> TRY IT
Your job is to return every line of the listing holding the string "data".

> EXERCISE INPUT
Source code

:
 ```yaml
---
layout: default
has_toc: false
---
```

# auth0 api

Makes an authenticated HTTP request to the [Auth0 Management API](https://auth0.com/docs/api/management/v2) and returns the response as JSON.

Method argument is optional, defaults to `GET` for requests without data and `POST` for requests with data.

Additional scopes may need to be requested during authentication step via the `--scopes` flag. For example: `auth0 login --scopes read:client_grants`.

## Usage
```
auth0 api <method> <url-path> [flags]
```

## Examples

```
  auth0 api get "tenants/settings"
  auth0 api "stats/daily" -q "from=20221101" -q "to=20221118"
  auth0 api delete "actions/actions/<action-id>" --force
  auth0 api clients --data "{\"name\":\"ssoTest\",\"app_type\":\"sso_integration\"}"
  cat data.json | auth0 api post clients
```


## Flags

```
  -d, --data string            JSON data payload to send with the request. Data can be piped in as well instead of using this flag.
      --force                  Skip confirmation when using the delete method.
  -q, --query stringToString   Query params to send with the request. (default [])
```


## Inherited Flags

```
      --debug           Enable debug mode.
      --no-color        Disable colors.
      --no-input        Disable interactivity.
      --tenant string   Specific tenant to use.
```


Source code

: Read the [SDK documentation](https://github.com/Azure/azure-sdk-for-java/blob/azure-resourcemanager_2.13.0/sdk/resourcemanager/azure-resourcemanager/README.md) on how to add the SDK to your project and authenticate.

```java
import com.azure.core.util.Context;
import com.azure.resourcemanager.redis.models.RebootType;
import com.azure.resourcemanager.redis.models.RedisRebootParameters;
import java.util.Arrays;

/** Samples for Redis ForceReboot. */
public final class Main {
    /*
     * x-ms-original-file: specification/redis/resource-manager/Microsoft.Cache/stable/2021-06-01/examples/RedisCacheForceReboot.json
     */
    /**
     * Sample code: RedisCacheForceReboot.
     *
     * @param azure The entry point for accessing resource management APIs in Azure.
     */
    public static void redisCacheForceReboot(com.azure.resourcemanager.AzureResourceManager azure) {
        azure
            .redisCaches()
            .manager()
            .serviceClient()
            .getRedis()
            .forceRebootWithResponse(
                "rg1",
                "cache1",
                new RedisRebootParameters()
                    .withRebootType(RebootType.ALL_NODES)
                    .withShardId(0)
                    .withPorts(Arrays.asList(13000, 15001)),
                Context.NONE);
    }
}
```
...
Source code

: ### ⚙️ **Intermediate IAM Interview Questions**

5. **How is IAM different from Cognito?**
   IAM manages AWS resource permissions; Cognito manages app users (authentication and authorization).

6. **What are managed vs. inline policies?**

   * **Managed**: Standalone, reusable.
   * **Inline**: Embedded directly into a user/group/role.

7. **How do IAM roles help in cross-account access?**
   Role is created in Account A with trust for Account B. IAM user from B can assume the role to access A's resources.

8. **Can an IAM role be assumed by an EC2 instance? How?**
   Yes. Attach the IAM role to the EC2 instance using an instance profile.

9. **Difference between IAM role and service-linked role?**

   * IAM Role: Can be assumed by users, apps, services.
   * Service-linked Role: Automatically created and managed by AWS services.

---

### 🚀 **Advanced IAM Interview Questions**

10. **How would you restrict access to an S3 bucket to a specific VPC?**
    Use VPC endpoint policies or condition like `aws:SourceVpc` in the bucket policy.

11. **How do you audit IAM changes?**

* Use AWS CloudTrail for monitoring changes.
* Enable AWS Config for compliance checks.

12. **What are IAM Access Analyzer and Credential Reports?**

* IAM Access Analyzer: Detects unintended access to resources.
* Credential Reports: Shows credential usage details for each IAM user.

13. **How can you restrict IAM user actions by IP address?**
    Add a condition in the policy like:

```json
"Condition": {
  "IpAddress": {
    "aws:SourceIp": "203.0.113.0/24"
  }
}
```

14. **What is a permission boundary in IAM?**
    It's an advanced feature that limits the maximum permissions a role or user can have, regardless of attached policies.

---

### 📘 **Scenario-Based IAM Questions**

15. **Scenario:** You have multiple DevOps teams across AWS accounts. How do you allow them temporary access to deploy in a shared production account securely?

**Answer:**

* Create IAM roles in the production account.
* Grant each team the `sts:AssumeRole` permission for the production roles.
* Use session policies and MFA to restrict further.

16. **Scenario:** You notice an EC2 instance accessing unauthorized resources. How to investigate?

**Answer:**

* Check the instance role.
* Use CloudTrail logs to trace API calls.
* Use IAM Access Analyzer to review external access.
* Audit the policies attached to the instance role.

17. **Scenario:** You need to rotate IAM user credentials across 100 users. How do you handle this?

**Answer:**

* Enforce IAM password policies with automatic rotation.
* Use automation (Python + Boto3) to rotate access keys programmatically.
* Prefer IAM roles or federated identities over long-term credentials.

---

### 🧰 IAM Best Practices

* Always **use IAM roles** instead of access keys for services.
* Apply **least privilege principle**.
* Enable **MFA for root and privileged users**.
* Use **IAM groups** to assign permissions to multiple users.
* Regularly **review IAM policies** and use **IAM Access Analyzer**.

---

> SOLUTION
Method argument is optional, defaults to `GET` for requests without data and `POST` for requests with data.
  auth0 api clients --data "{\"name\":\"ssoTest\",\"app_type\":\"sso_integration\"}"
  cat data.json | auth0 api post clients
  -d, --data string            JSON data payload to send with the request. Data can be piped in as well instead of using this flag.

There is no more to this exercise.